▸ **RECORDS FOR THIS TASK**:

[Start of Attachment]

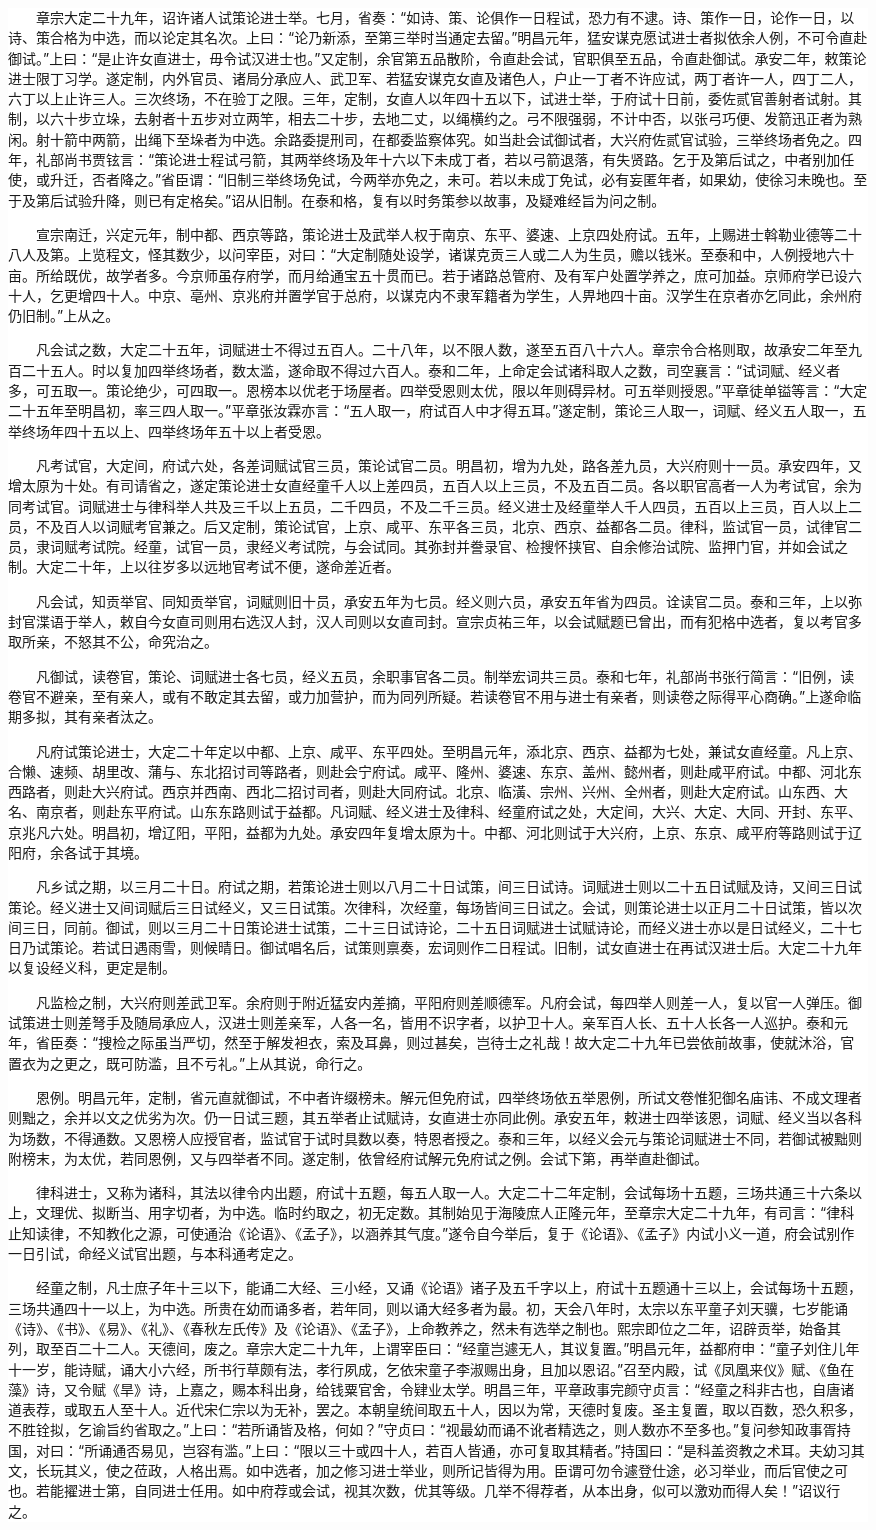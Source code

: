　　章宗大定二十九年，诏许诸人试策论进士举。七月，省奏：“如诗、策、论俱作一日程试，恐力有不逮。诗、策作一日，论作一日，以诗、策合格为中选，而以论定其名次。上曰：“论乃新添，至第三举时当通定去留。”明昌元年，猛安谋克愿试进士者拟依余人例，不可令直赴御试。”上曰：“是止许女直进士，毋令试汉进士也。”又定制，余官第五品散阶，令直赴会试，官职俱至五品，令直赴御试。承安二年，敕策论进士限丁习学。遂定制，内外官员、诸局分承应人、武卫军、若猛安谋克女直及诸色人，户止一丁者不许应试，两丁者许一人，四丁二人，六丁以上止许三人。三次终场，不在验丁之限。三年，定制，女直人以年四十五以下，试进士举，于府试十日前，委佐贰官善射者试射。其制，以六十步立垛，去射者十五步对立两竿，相去二十步，去地二丈，以绳横约之。弓不限强弱，不计中否，以张弓巧便、发箭迅正者为熟闲。射十箭中两箭，出绳下至垛者为中选。余路委提刑司，在都委监察体究。如当赴会试御试者，大兴府佐贰官试验，三举终场者免之。四年，礼部尚书贾铉言：“策论进士程试弓箭，其两举终场及年十六以下未成丁者，若以弓箭退落，有失贤路。乞于及第后试之，中者别加任使，或升迁，否者降之。”省臣谓：“旧制三举终场免试，今两举亦免之，未可。若以未成丁免试，必有妄匿年者，如果幼，使徐习未晚也。至于及第后试验升降，则已有定格矣。”诏从旧制。在泰和格，复有以时务策参以故事，及疑难经旨为问之制。

　　宣宗南迁，兴定元年，制中都、西京等路，策论进士及武举人权于南京、东平、婆速、上京四处府试。五年，上赐进士斡勒业德等二十八人及第。上览程文，怪其数少，以问宰臣，对曰：“大定制随处设学，诸谋克贡三人或二人为生员，赡以钱米。至泰和中，人例授地六十亩。所给既优，故学者多。今京师虽存府学，而月给通宝五十贯而已。若于诸路总管府、及有军户处置学养之，庶可加益。京师府学已设六十人，乞更增四十人。中京、亳州、京兆府并置学官于总府，以谋克内不隶军籍者为学生，人畀地四十亩。汉学生在京者亦乞同此，余州府仍旧制。”上从之。

　　凡会试之数，大定二十五年，词赋进士不得过五百人。二十八年，以不限人数，遂至五百八十六人。章宗令合格则取，故承安二年至九百二十五人。时以复加四举终场者，数太滥，遂命取不得过六百人。泰和二年，上命定会试诸科取人之数，司空襄言：“试词赋、经义者多，可五取一。策论绝少，可四取一。恩榜本以优老于场屋者。四举受恩则太优，限以年则碍异材。可五举则授恩。”平章徒单镒等言：“大定二十五年至明昌初，率三四人取一。”平章张汝霖亦言：“五人取一，府试百人中才得五耳。”遂定制，策论三人取一，词赋、经义五人取一，五举终场年四十五以上、四举终场年五十以上者受恩。

　　凡考试官，大定间，府试六处，各差词赋试官三员，策论试官二员。明昌初，增为九处，路各差九员，大兴府则十一员。承安四年，又增太原为十处。有司请省之，遂定策论进士女直经童千人以上差四员，五百人以上三员，不及五百二员。各以职官高者一人为考试官，余为同考试官。词赋进士与律科举人共及三千以上五员，二千四员，不及二千三员。经义进士及经童举人千人四员，五百以上三员，百人以上二员，不及百人以词赋考官兼之。后又定制，策论试官，上京、咸平、东平各三员，北京、西京、益都各二员。律科，监试官一员，试律官二员，隶词赋考试院。经童，试官一员，隶经义考试院，与会试同。其弥封并誊录官、检搜怀挟官、自余修治试院、监押门官，并如会试之制。大定二十年，上以往岁多以远地官考试不便，遂命差近者。

　　凡会试，知贡举官、同知贡举官，词赋则旧十员，承安五年为七员。经义则六员，承安五年省为四员。诠读官二员。泰和三年，上以弥封官渫语于举人，敕自今女直司则用右选汉人封，汉人司则以女直司封。宣宗贞祐三年，以会试赋题已曾出，而有犯格中选者，复以考官多取所亲，不怒其不公，命究治之。

　　凡御试，读卷官，策论、词赋进士各七员，经义五员，余职事官各二员。制举宏词共三员。泰和七年，礼部尚书张行简言：“旧例，读卷官不避亲，至有亲人，或有不敢定其去留，或力加营护，而为同列所疑。若读卷官不用与进士有亲者，则读卷之际得平心商确。”上遂命临期多拟，其有亲者汰之。

　　凡府试策论进士，大定二十年定以中都、上京、咸平、东平四处。至明昌元年，添北京、西京、益都为七处，兼试女直经童。凡上京、合懒、速频、胡里改、蒲与、东北招讨司等路者，则赴会宁府试。咸平、隆州、婆速、东京、盖州、懿州者，则赴咸平府试。中都、河北东西路者，则赴大兴府试。西京并西南、西北二招讨司者，则赴大同府试。北京、临潢、宗州、兴州、全州者，则赴大定府试。山东西、大名、南京者，则赴东平府试。山东东路则试于益都。凡词赋、经义进士及律科、经童府试之处，大定间，大兴、大定、大同、开封、东平、京兆凡六处。明昌初，增辽阳，平阳，益都为九处。承安四年复增太原为十。中都、河北则试于大兴府，上京、东京、咸平府等路则试于辽阳府，余各试于其境。

　　凡乡试之期，以三月二十日。府试之期，若策论进士则以八月二十日试策，间三日试诗。词赋进士则以二十五日试赋及诗，又间三日试策论。经义进士又间词赋后三日试经义，又三日试策。次律科，次经童，每场皆间三日试之。会试，则策论进士以正月二十日试策，皆以次间三日，同前。御试，则以三月二十日策论进士试策，二十三日试诗论，二十五日词赋进士试赋诗论，而经义进士亦以是日试经义，二十七日乃试策论。若试日遇雨雪，则候晴日。御试唱名后，试策则禀奏，宏词则作二日程试。旧制，试女直进士在再试汉进士后。大定二十九年以复设经义科，更定是制。

　　凡监检之制，大兴府则差武卫军。余府则于附近猛安内差摘，平阳府则差顺德军。凡府会试，每四举人则差一人，复以官一人弹压。御试策进士则差弩手及随局承应人，汉进士则差亲军，人各一名，皆用不识字者，以护卫十人。亲军百人长、五十人长各一人巡护。泰和元年，省臣奏：“搜检之际虽当严切，然至于解发袒衣，索及耳鼻，则过甚矣，岂待士之礼哉！故大定二十九年已尝依前故事，使就沐浴，官置衣为之更之，既可防滥，且不亏礼。”上从其说，命行之。

　　恩例。明昌元年，定制，省元直就御试，不中者许缀榜未。解元但免府试，四举终场依五举恩例，所试文卷惟犯御名庙讳、不成文理者则黜之，余并以文之优劣为次。仍一日试三题，其五举者止试赋诗，女直进士亦同此例。承安五年，敕进士四举该恩，词赋、经义当以各科为场数，不得通数。又恩榜人应授官者，监试官于试时具数以奏，特恩者授之。泰和三年，以经义会元与策论词赋进士不同，若御试被黜则附榜末，为太优，若同恩例，又与四举者不同。遂定制，依曾经府试解元免府试之例。会试下第，再举直赴御试。

　　律科进士，又称为诸科，其法以律令内出题，府试十五题，每五人取一人。大定二十二年定制，会试每场十五题，三场共通三十六条以上，文理优、拟断当、用字切者，为中选。临时约取之，初无定数。其制始见于海陵庶人正隆元年，至章宗大定二十九年，有司言：“律科止知读律，不知教化之源，可使通治《论语》、《孟子》，以涵养其气度。”遂令自今举后，复于《论语》、《孟子》内试小义一道，府会试别作一日引试，命经义试官出题，与本科通考定之。

　　经童之制，凡士庶子年十三以下，能诵二大经、三小经，又诵《论语》诸子及五千字以上，府试十五题通十三以上，会试每场十五题，三场共通四十一以上，为中选。所贵在幼而诵多者，若年同，则以诵大经多者为最。初，天会八年时，太宗以东平童子刘天骥，七岁能诵《诗》、《书》、《易》、《礼》、《春秋左氏传》及《论语》、《孟子》，上命教养之，然未有选举之制也。熙宗即位之二年，诏辟贡举，始备其列，取至百二十二人。天德间，废之。章宗大定二十九年，上谓宰臣曰：“经童岂遽无人，其议复置。”明昌元年，益都府申：“童子刘住儿年十一岁，能诗赋，诵大小六经，所书行草颇有法，孝行夙成，乞依宋童子李淑赐出身，且加以恩诏。”召至内殿，试《凤凰来仪》赋、《鱼在藻》诗，又令赋《旱》诗，上嘉之，赐本科出身，给钱粟官舍，令肄业太学。明昌三年，平章政事完颜守贞言：“经童之科非古也，自唐诸道表荐，或取五人至十人。近代宋仁宗以为无补，罢之。本朝皇统间取五十人，因以为常，天德时复废。圣主复置，取以百数，恐久积多，不胜铨拟，乞谕旨约省取之。”上曰：“若所诵皆及格，何如？”守贞曰：“视最幼而诵不讹者精选之，则人数亦不至多也。”复问参知政事胥持国，对曰：“所诵通否易见，岂容有滥。”上曰：“限以三十或四十人，若百人皆通，亦可复取其精者。”持国曰：“是科盖资教之术耳。夫幼习其文，长玩其义，使之莅政，人格出焉。如中选者，加之修习进士举业，则所记皆得为用。臣谓可勿令遽登仕途，必习举业，而后官使之可也。若能擢进士第，自同进士任用。如中府荐或会试，视其次数，优其等级。几举不得荐者，从本出身，似可以激劝而得人矣！”诏议行之。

[End of Attachment]

▸ **AIM OF THE EXERCISE**:
In the data above, start at the line that has "凡御试，读卷官，策论、词赋进", stop after the line that has "凡府试策论进士，大定二十年定", and print every line in between exactly as it stands.

▸ **YOUR RESPONSE**:
　　凡御试，读卷官，策论、词赋进士各七员，经义五员，余职事官各二员。制举宏词共三员。泰和七年，礼部尚书张行简言：“旧例，读卷官不避亲，至有亲人，或有不敢定其去留，或力加营护，而为同列所疑。若读卷官不用与进士有亲者，则读卷之际得平心商确。”上遂命临期多拟，其有亲者汰之。

　　凡府试策论进士，大定二十年定以中都、上京、咸平、东平四处。至明昌元年，添北京、西京、益都为七处，兼试女直经童。凡上京、合懒、速频、胡里改、蒲与、东北招讨司等路者，则赴会宁府试。咸平、隆州、婆速、东京、盖州、懿州者，则赴咸平府试。中都、河北东西路者，则赴大兴府试。西京并西南、西北二招讨司者，则赴大同府试。北京、临潢、宗州、兴州、全州者，则赴大定府试。山东西、大名、南京者，则赴东平府试。山东东路则试于益都。凡词赋、经义进士及律科、经童府试之处，大定间，大兴、大定、大同、开封、东平、京兆凡六处。明昌初，增辽阳，平阳，益都为九处。承安四年复增太原为十。中都、河北则试于大兴府，上京、东京、咸平府等路则试于辽阳府，余各试于其境。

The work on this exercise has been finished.